Reddit has announced updates to its Robots Exclusion Protocol (robots.txt file), which governs the crawling of its website by automated web bots. The change aims to prevent AI-powered entities from scraping and training models on Reddit content without permission.
Traditionally, the robots.txt file allowed search engines to scrape content and direct users to relevant pages. However, with the rise of AI, websites are being exploited for training models without acknowledging their content sources. To combat this, Reddit will continue to rate-limit and block unknown bots and crawlers that do not abide by its Public Content Policy and lack an agreement with the platform.

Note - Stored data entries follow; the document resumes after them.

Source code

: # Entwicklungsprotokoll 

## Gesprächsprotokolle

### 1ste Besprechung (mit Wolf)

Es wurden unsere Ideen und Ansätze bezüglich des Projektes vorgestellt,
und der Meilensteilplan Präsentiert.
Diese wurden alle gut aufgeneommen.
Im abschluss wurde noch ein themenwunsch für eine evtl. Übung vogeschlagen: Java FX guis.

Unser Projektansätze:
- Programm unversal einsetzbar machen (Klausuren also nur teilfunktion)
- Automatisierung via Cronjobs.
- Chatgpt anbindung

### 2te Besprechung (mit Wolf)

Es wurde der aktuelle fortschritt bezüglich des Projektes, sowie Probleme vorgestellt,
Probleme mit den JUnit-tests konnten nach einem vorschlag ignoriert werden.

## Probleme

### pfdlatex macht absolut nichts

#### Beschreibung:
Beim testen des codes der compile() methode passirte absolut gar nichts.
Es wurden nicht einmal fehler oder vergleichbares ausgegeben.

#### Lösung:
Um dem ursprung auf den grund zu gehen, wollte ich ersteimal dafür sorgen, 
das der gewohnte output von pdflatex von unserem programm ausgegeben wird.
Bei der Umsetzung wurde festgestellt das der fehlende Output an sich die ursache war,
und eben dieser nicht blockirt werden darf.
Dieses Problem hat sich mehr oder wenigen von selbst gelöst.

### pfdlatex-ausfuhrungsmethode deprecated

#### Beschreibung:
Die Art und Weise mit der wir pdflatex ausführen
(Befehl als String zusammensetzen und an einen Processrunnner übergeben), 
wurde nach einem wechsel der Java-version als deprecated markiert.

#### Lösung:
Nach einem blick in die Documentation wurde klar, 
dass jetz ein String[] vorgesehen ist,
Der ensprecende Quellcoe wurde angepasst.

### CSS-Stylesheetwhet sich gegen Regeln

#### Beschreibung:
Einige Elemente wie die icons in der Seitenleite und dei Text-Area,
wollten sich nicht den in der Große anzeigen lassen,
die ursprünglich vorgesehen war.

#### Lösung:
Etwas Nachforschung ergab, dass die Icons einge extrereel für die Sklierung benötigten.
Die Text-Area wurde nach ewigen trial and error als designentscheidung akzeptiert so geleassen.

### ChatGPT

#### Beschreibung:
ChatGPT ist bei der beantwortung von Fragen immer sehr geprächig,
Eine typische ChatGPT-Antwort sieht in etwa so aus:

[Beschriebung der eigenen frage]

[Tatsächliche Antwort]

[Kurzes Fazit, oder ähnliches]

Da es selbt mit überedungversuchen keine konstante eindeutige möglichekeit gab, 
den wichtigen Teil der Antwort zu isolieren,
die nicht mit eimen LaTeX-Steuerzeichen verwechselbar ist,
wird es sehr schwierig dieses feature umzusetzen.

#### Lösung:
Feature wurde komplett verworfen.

The update is designed to deter AI companies from training their large language models on Reddit content, while good-faith actors like researchers and organizations, such as the Internet Archive, should not be affected. However, AI crawlers may choose to ignore Reddit’s robots.txt file.
This announcement comes on the heels of a Wired investigation that exposed AI-powered search startup Perplexity for scraping content despite ignoring requests not to do so. Perplexity CEO Aravind Srinivas argued that the robots.txt file is not a legal framework.
Reddit’s updated policy will not impact companies with which it has an agreement, such as Google, which has a $60 million deal to train AI models on Reddit content. The change signals that other companies seeking to use Reddit’s data for AI training must obtain permission and payment.
“Anyone accessing Reddit content must abide by our policies, including those in place to protect redditors,” Reddit stated in its blog post. “We are selective about who we work with and trust with large-scale access to Reddit content.”
This development follows a new policy released by Reddit last month, aimed at guiding the use of its data by commercial entities and partners.